_THE PROBLEM_. Within the records, say how many lines include the word "status"; the answer should be the number and no more.

+++

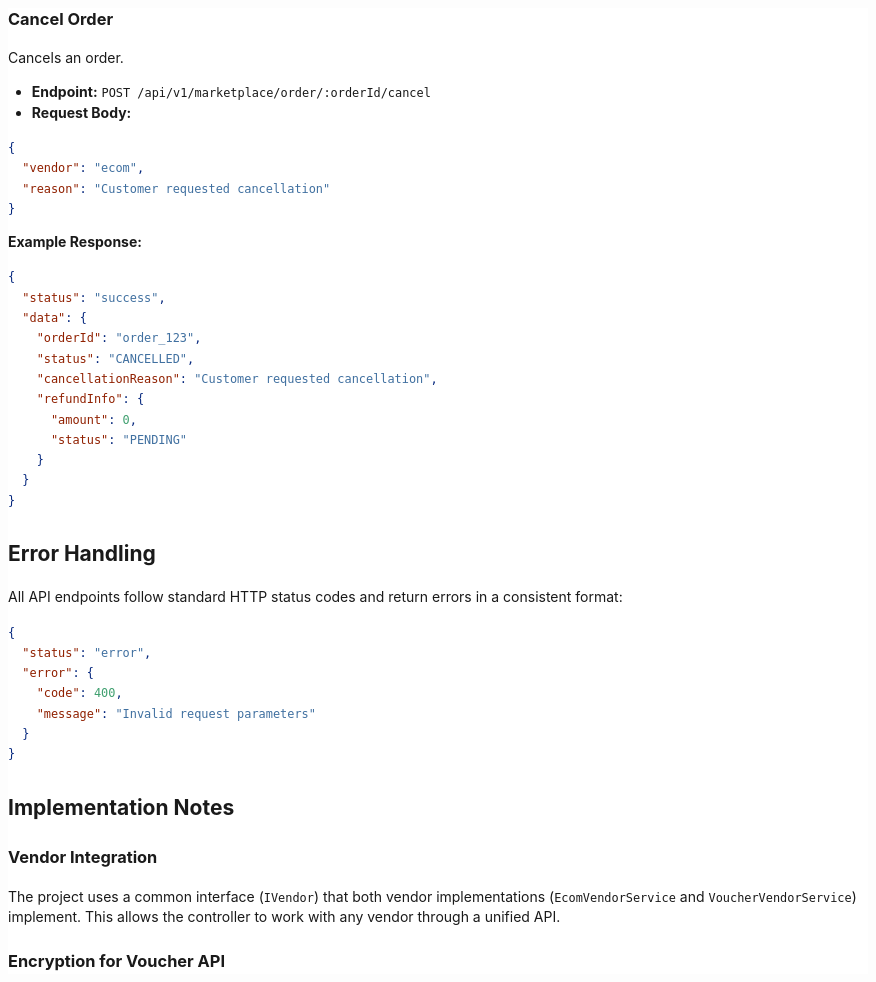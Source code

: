 ### Cancel Order

Cancels an order.

- **Endpoint:** `POST /api/v1/marketplace/order/:orderId/cancel`
- **Request Body:**
```json
{
  "vendor": "ecom",
  "reason": "Customer requested cancellation"
}
```

**Example Response:**
```json
{
  "status": "success",
  "data": {
    "orderId": "order_123",
    "status": "CANCELLED",
    "cancellationReason": "Customer requested cancellation",
    "refundInfo": {
      "amount": 0,
      "status": "PENDING"
    }
  }
}
```

## Error Handling

All API endpoints follow standard HTTP status codes and return errors in a consistent format:

```json
{
  "status": "error",
  "error": {
    "code": 400,
    "message": "Invalid request parameters"
  }
}
```

## Implementation Notes

### Vendor Integration

The project uses a common interface (`IVendor`) that both vendor implementations (`EcomVendorService` and `VoucherVendorService`) implement. This allows the controller to work with any vendor through a unified API.

### Encryption for Voucher API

+++

_WRITTEN REPLY_. 5